▶ **Task**
Reproduce all of the data word for word.

▶ **Extracted information**
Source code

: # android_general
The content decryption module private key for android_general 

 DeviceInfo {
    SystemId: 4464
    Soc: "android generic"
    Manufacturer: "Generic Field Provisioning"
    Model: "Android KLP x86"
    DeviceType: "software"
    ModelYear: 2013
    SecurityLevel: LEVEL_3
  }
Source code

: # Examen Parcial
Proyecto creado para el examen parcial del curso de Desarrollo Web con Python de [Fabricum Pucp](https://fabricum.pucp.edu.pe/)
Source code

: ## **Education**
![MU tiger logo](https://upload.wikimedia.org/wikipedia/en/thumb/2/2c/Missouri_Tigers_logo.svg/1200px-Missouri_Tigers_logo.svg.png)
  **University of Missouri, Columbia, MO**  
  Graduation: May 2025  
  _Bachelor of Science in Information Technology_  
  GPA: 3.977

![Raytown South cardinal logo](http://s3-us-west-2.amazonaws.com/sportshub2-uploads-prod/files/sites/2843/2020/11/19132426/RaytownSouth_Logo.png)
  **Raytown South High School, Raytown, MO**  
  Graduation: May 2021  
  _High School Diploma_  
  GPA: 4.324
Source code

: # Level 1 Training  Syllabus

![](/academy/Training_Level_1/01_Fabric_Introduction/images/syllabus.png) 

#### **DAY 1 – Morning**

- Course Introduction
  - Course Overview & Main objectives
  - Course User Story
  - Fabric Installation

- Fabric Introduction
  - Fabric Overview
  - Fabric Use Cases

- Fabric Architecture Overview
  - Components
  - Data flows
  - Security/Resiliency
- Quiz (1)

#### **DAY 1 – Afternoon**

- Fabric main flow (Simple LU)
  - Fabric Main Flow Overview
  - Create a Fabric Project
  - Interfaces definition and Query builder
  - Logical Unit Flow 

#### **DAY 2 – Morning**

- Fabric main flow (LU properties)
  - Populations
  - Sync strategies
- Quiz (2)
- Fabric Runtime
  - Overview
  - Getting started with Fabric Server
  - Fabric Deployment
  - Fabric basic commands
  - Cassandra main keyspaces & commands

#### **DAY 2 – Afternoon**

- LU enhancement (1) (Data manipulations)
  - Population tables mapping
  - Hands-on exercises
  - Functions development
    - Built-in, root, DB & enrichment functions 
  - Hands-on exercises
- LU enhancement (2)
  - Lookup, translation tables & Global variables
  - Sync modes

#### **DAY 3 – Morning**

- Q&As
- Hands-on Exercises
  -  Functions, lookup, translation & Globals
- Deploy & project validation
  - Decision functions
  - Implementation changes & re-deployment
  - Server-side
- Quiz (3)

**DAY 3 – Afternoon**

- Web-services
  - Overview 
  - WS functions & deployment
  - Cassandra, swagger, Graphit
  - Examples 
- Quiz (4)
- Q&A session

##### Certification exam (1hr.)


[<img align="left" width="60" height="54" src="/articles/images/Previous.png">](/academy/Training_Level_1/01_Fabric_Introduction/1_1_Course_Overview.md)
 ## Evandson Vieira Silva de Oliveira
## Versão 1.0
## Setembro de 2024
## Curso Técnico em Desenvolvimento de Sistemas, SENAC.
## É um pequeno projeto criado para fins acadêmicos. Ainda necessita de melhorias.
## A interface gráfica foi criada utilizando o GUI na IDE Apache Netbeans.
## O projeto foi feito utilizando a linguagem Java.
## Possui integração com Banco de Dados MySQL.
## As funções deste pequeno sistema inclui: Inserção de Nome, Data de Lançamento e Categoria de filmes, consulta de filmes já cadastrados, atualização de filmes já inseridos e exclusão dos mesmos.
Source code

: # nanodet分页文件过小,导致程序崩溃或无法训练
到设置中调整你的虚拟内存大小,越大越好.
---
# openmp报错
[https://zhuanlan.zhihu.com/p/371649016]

▶ **Task result**
Source code

: # android_general
The content decryption module private key for android_general 

 DeviceInfo {
    SystemId: 4464
    Soc: "android generic"
    Manufacturer: "Generic Field Provisioning"
    Model: "Android KLP x86"
    DeviceType: "software"
    ModelYear: 2013
    SecurityLevel: LEVEL_3
  }
Source code

: # Examen Parcial
Proyecto creado para el examen parcial del curso de Desarrollo Web con Python de [Fabricum Pucp](https://fabricum.pucp.edu.pe/)
Source code

: ## **Education**
![MU tiger logo](https://upload.wikimedia.org/wikipedia/en/thumb/2/2c/Missouri_Tigers_logo.svg/1200px-Missouri_Tigers_logo.svg.png)
  **University of Missouri, Columbia, MO**  
  Graduation: May 2025  
  _Bachelor of Science in Information Technology_  
  GPA: 3.977

![Raytown South cardinal logo](http://s3-us-west-2.amazonaws.com/sportshub2-uploads-prod/files/sites/2843/2020/11/19132426/RaytownSouth_Logo.png)
  **Raytown South High School, Raytown, MO**  
  Graduation: May 2021  
  _High School Diploma_  
  GPA: 4.324
Source code

: # Level 1 Training  Syllabus

![](/academy/Training_Level_1/01_Fabric_Introduction/images/syllabus.png) 

#### **DAY 1 – Morning**

- Course Introduction
  - Course Overview & Main objectives
  - Course User Story
  - Fabric Installation

- Fabric Introduction
  - Fabric Overview
  - Fabric Use Cases

- Fabric Architecture Overview
  - Components
  - Data flows
  - Security/Resiliency
- Quiz (1)

#### **DAY 1 – Afternoon**

- Fabric main flow (Simple LU)
  - Fabric Main Flow Overview
  - Create a Fabric Project
  - Interfaces definition and Query builder
  - Logical Unit Flow 

#### **DAY 2 – Morning**

- Fabric main flow (LU properties)
  - Populations
  - Sync strategies
- Quiz (2)
- Fabric Runtime
  - Overview
  - Getting started with Fabric Server
  - Fabric Deployment
  - Fabric basic commands
  - Cassandra main keyspaces & commands

#### **DAY 2 – Afternoon**

- LU enhancement (1) (Data manipulations)
  - Population tables mapping
  - Hands-on exercises
  - Functions development
    - Built-in, root, DB & enrichment functions 
  - Hands-on exercises
- LU enhancement (2)
  - Lookup, translation tables & Global variables
  - Sync modes

#### **DAY 3 – Morning**

- Q&As
- Hands-on Exercises
  -  Functions, lookup, translation & Globals
- Deploy & project validation
  - Decision functions
  - Implementation changes & re-deployment
  - Server-side
- Quiz (3)

**DAY 3 – Afternoon**

- Web-services
  - Overview 
  - WS functions & deployment
  - Cassandra, swagger, Graphit
  - Examples 
- Quiz (4)
- Q&A session

##### Certification exam (1hr.)


[<img align="left" width="60" height="54" src="/articles/images/Previous.png">](/academy/Training_Level_1/01_Fabric_Introduction/1_1_Course_Overview.md)
 ## Evandson Vieira Silva de Oliveira
## Versão 1.0
## Setembro de 2024
## Curso Técnico em Desenvolvimento de Sistemas, SENAC.
## É um pequeno projeto criado para fins acadêmicos. Ainda necessita de melhorias.
## A interface gráfica foi criada utilizando o GUI na IDE Apache Netbeans.
## O projeto foi feito utilizando a linguagem Java.
## Possui integração com Banco de Dados MySQL.
## As funções deste pequeno sistema inclui: Inserção de Nome, Data de Lançamento e Categoria de filmes, consulta de filmes já cadastrados, atualização de filmes já inseridos e exclusão dos mesmos.
Source code

: # nanodet分页文件过小,导致程序崩溃或无法训练
到设置中调整你的虚拟内存大小,越大越好.
---
# openmp报错
[https://zhuanlan.zhihu.com/p/371649016]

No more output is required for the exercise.